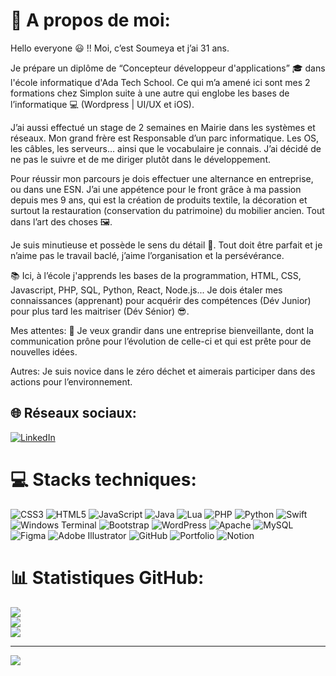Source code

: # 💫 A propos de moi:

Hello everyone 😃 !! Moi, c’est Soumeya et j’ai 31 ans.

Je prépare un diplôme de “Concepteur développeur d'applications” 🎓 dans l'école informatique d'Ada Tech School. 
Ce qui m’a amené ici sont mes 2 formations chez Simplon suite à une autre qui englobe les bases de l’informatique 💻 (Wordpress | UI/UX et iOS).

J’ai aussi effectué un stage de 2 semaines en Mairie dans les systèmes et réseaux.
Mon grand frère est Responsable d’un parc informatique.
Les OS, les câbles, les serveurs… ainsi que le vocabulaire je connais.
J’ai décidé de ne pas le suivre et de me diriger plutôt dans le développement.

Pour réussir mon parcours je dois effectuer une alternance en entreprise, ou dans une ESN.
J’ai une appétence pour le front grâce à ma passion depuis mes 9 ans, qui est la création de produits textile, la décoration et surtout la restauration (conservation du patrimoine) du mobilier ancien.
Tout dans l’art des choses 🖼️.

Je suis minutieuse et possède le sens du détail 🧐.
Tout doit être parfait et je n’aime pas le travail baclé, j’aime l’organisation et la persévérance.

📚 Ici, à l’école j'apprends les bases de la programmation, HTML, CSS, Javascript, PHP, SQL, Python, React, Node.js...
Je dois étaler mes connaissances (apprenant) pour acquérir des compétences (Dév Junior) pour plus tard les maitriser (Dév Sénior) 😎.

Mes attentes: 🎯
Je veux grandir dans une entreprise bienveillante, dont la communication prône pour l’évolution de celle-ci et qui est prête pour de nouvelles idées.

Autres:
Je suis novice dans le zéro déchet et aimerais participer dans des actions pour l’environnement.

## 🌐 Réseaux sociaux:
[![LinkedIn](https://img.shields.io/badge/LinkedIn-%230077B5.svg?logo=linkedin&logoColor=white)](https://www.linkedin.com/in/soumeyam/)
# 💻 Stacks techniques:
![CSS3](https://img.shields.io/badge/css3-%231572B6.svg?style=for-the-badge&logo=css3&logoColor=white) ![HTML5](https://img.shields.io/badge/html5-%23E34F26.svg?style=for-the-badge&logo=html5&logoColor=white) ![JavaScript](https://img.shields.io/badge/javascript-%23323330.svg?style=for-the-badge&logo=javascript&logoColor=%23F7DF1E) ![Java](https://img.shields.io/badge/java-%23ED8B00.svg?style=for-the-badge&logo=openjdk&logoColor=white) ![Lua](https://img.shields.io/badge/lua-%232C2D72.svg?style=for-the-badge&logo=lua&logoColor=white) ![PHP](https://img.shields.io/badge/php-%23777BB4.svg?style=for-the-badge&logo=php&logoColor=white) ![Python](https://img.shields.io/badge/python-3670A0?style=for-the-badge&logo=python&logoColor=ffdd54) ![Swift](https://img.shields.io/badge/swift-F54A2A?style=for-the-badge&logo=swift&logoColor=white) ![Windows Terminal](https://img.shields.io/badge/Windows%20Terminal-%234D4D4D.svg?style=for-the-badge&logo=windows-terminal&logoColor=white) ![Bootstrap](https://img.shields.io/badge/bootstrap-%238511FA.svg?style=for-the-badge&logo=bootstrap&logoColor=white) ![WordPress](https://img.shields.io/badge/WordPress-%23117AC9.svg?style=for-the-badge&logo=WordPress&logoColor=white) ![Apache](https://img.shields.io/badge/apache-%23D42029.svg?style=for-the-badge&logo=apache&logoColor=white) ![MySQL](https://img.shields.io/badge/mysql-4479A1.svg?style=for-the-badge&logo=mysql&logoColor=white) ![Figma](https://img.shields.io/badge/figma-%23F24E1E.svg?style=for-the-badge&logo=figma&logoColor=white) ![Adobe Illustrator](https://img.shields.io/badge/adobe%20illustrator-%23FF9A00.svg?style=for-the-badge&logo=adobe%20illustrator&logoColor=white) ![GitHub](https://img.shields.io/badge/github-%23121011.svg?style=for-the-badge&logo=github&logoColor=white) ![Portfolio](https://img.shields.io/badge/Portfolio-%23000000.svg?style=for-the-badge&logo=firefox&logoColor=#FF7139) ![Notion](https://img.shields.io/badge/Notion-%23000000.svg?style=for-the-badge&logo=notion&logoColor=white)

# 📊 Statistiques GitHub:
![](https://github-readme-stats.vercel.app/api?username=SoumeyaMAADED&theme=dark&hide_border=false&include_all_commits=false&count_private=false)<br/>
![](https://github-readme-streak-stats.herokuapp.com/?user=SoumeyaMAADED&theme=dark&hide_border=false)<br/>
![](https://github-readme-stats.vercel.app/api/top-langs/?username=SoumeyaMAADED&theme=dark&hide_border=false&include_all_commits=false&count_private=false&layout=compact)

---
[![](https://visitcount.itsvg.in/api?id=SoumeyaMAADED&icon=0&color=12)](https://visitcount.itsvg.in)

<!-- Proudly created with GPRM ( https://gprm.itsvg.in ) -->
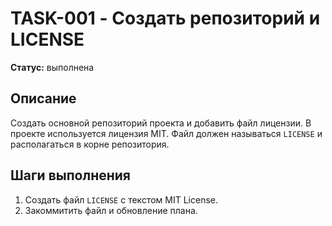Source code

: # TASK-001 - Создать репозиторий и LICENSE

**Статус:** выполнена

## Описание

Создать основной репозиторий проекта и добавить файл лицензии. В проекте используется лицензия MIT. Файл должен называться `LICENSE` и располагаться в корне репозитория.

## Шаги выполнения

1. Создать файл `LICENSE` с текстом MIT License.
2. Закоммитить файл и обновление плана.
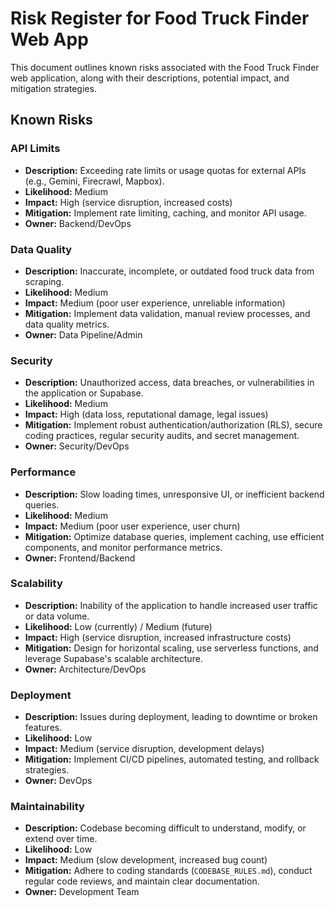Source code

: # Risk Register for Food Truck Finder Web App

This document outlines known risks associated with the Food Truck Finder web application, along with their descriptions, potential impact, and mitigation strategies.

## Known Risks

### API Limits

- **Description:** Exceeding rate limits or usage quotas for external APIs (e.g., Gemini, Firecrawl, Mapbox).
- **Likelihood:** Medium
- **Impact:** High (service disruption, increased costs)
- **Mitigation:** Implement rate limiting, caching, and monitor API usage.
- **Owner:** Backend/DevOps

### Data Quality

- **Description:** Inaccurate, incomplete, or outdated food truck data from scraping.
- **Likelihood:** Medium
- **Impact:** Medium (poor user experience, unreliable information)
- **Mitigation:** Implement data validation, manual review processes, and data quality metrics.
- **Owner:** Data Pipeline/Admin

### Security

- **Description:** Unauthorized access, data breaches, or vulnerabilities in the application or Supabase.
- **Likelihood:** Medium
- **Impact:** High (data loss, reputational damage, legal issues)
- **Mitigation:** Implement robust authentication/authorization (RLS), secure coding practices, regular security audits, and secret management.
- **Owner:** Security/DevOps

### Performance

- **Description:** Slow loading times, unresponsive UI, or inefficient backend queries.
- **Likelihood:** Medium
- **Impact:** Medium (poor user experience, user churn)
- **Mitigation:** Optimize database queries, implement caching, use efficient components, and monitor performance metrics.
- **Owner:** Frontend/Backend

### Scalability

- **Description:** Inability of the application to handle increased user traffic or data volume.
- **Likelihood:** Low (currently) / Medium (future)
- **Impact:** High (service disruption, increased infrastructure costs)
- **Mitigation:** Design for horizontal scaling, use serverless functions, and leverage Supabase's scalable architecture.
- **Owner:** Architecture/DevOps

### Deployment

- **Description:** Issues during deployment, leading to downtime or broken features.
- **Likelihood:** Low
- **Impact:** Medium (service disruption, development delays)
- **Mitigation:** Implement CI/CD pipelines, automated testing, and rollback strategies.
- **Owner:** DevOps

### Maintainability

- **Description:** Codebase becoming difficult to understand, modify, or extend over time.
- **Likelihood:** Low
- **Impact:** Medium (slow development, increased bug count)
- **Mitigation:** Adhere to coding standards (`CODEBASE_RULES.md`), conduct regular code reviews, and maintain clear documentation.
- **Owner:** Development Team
------------------------------
**Required work:**
Please repeat the listing above word for word, with the pictures removed.

**Result below:**
Source code

: # 💫 A propos de moi:

Hello everyone 😃 !! Moi, c’est Soumeya et j’ai 31 ans.

Je prépare un diplôme de “Concepteur développeur d'applications” 🎓 dans l'école informatique d'Ada Tech School. 
Ce qui m’a amené ici sont mes 2 formations chez Simplon suite à une autre qui englobe les bases de l’informatique 💻 (Wordpress | UI/UX et iOS).

J’ai aussi effectué un stage de 2 semaines en Mairie dans les systèmes et réseaux.
Mon grand frère est Responsable d’un parc informatique.
Les OS, les câbles, les serveurs… ainsi que le vocabulaire je connais.
J’ai décidé de ne pas le suivre et de me diriger plutôt dans le développement.

Pour réussir mon parcours je dois effectuer une alternance en entreprise, ou dans une ESN.
J’ai une appétence pour le front grâce à ma passion depuis mes 9 ans, qui est la création de produits textile, la décoration et surtout la restauration (conservation du patrimoine) du mobilier ancien.
Tout dans l’art des choses 🖼️.

Je suis minutieuse et possède le sens du détail 🧐.
Tout doit être parfait et je n’aime pas le travail baclé, j’aime l’organisation et la persévérance.

📚 Ici, à l’école j'apprends les bases de la programmation, HTML, CSS, Javascript, PHP, SQL, Python, React, Node.js...
Je dois étaler mes connaissances (apprenant) pour acquérir des compétences (Dév Junior) pour plus tard les maitriser (Dév Sénior) 😎.

Mes attentes: 🎯
Je veux grandir dans une entreprise bienveillante, dont la communication prône pour l’évolution de celle-ci et qui est prête pour de nouvelles idées.

Autres:
Je suis novice dans le zéro déchet et aimerais participer dans des actions pour l’environnement.

## 🌐 Réseaux sociaux:
[![LinkedIn](https://img.shields.io/badge/LinkedIn-%230077B5.svg?logo=linkedin&logoColor=white)](https://www.linkedin.com/in/soumeyam/)
# 💻 Stacks techniques:
![CSS3](https://img.shields.io/badge/css3-%231572B6.svg?style=for-the-badge&logo=css3&logoColor=white) ![HTML5](https://img.shields.io/badge/html5-%23E34F26.svg?style=for-the-badge&logo=html5&logoColor=white) ![JavaScript](https://img.shields.io/badge/javascript-%23323330.svg?style=for-the-badge&logo=javascript&logoColor=%23F7DF1E) ![Java](https://img.shields.io/badge/java-%23ED8B00.svg?style=for-the-badge&logo=openjdk&logoColor=white) ![Lua](https://img.shields.io/badge/lua-%232C2D72.svg?style=for-the-badge&logo=lua&logoColor=white) ![PHP](https://img.shields.io/badge/php-%23777BB4.svg?style=for-the-badge&logo=php&logoColor=white) ![Python](https://img.shields.io/badge/python-3670A0?style=for-the-badge&logo=python&logoColor=ffdd54) ![Swift](https://img.shields.io/badge/swift-F54A2A?style=for-the-badge&logo=swift&logoColor=white) ![Windows Terminal](https://img.shields.io/badge/Windows%20Terminal-%234D4D4D.svg?style=for-the-badge&logo=windows-terminal&logoColor=white) ![Bootstrap](https://img.shields.io/badge/bootstrap-%238511FA.svg?style=for-the-badge&logo=bootstrap&logoColor=white) ![WordPress](https://img.shields.io/badge/WordPress-%23117AC9.svg?style=for-the-badge&logo=WordPress&logoColor=white) ![Apache](https://img.shields.io/badge/apache-%23D42029.svg?style=for-the-badge&logo=apache&logoColor=white) ![MySQL](https://img.shields.io/badge/mysql-4479A1.svg?style=for-the-badge&logo=mysql&logoColor=white) ![Figma](https://img.shields.io/badge/figma-%23F24E1E.svg?style=for-the-badge&logo=figma&logoColor=white) ![Adobe Illustrator](https://img.shields.io/badge/adobe%20illustrator-%23FF9A00.svg?style=for-the-badge&logo=adobe%20illustrator&logoColor=white) ![GitHub](https://img.shields.io/badge/github-%23121011.svg?style=for-the-badge&logo=github&logoColor=white) ![Portfolio](https://img.shields.io/badge/Portfolio-%23000000.svg?style=for-the-badge&logo=firefox&logoColor=#FF7139) ![Notion](https://img.shields.io/badge/Notion-%23000000.svg?style=for-the-badge&logo=notion&logoColor=white)

# 📊 Statistiques GitHub:
![](https://github-readme-stats.vercel.app/api?username=SoumeyaMAADED&theme=dark&hide_border=false&include_all_commits=false&count_private=false)<br/>
![](https://github-readme-streak-stats.herokuapp.com/?user=SoumeyaMAADED&theme=dark&hide_border=false)<br/>
![](https://github-readme-stats.vercel.app/api/top-langs/?username=SoumeyaMAADED&theme=dark&hide_border=false&include_all_commits=false&count_private=false&layout=compact)

---
[![](https://visitcount.itsvg.in/api?id=SoumeyaMAADED&icon=0&color=12)](https://visitcount.itsvg.in)

<!-- Proudly created with GPRM ( https://gprm.itsvg.in ) -->
Source code

: # TASK-001 - Создать репозиторий и LICENSE

**Статус:** выполнена

## Описание

Создать основной репозиторий проекта и добавить файл лицензии. В проекте используется лицензия MIT. Файл должен называться `LICENSE` и располагаться в корне репозитория.

## Шаги выполнения

1. Создать файл `LICENSE` с текстом MIT License.
2. Закоммитить файл и обновление плана.
Source code

: # Risk Register for Food Truck Finder Web App

This document outlines known risks associated with the Food Truck Finder web application, along with their descriptions, potential impact, and mitigation strategies.

## Known Risks

### API Limits

- **Description:** Exceeding rate limits or usage quotas for external APIs (e.g., Gemini, Firecrawl, Mapbox).
- **Likelihood:** Medium
- **Impact:** High (service disruption, increased costs)
- **Mitigation:** Implement rate limiting, caching, and monitor API usage.
- **Owner:** Backend/DevOps

### Data Quality

- **Description:** Inaccurate, incomplete, or outdated food truck data from scraping.
- **Likelihood:** Medium
- **Impact:** Medium (poor user experience, unreliable information)
- **Mitigation:** Implement data validation, manual review processes, and data quality metrics.
- **Owner:** Data Pipeline/Admin

### Security

- **Description:** Unauthorized access, data breaches, or vulnerabilities in the application or Supabase.
- **Likelihood:** Medium
- **Impact:** High (data loss, reputational damage, legal issues)
- **Mitigation:** Implement robust authentication/authorization (RLS), secure coding practices, regular security audits, and secret management.
- **Owner:** Security/DevOps

### Performance

- **Description:** Slow loading times, unresponsive UI, or inefficient backend queries.
- **Likelihood:** Medium
- **Impact:** Medium (poor user experience, user churn)
- **Mitigation:** Optimize database queries, implement caching, use efficient components, and monitor performance metrics.
- **Owner:** Frontend/Backend

### Scalability

- **Description:** Inability of the application to handle increased user traffic or data volume.
- **Likelihood:** Low (currently) / Medium (future)
- **Impact:** High (service disruption, increased infrastructure costs)
- **Mitigation:** Design for horizontal scaling, use serverless functions, and leverage Supabase's scalable architecture.
- **Owner:** Architecture/DevOps

### Deployment

- **Description:** Issues during deployment, leading to downtime or broken features.
- **Likelihood:** Low
- **Impact:** Medium (service disruption, development delays)
- **Mitigation:** Implement CI/CD pipelines, automated testing, and rollback strategies.
- **Owner:** DevOps

### Maintainability

- **Description:** Codebase becoming difficult to understand, modify, or extend over time.
- **Likelihood:** Low
- **Impact:** Medium (slow development, increased bug count)
- **Mitigation:** Adhere to coding standards (`CODEBASE_RULES.md`), conduct regular code reviews, and maintain clear documentation.
- **Owner:** Development Team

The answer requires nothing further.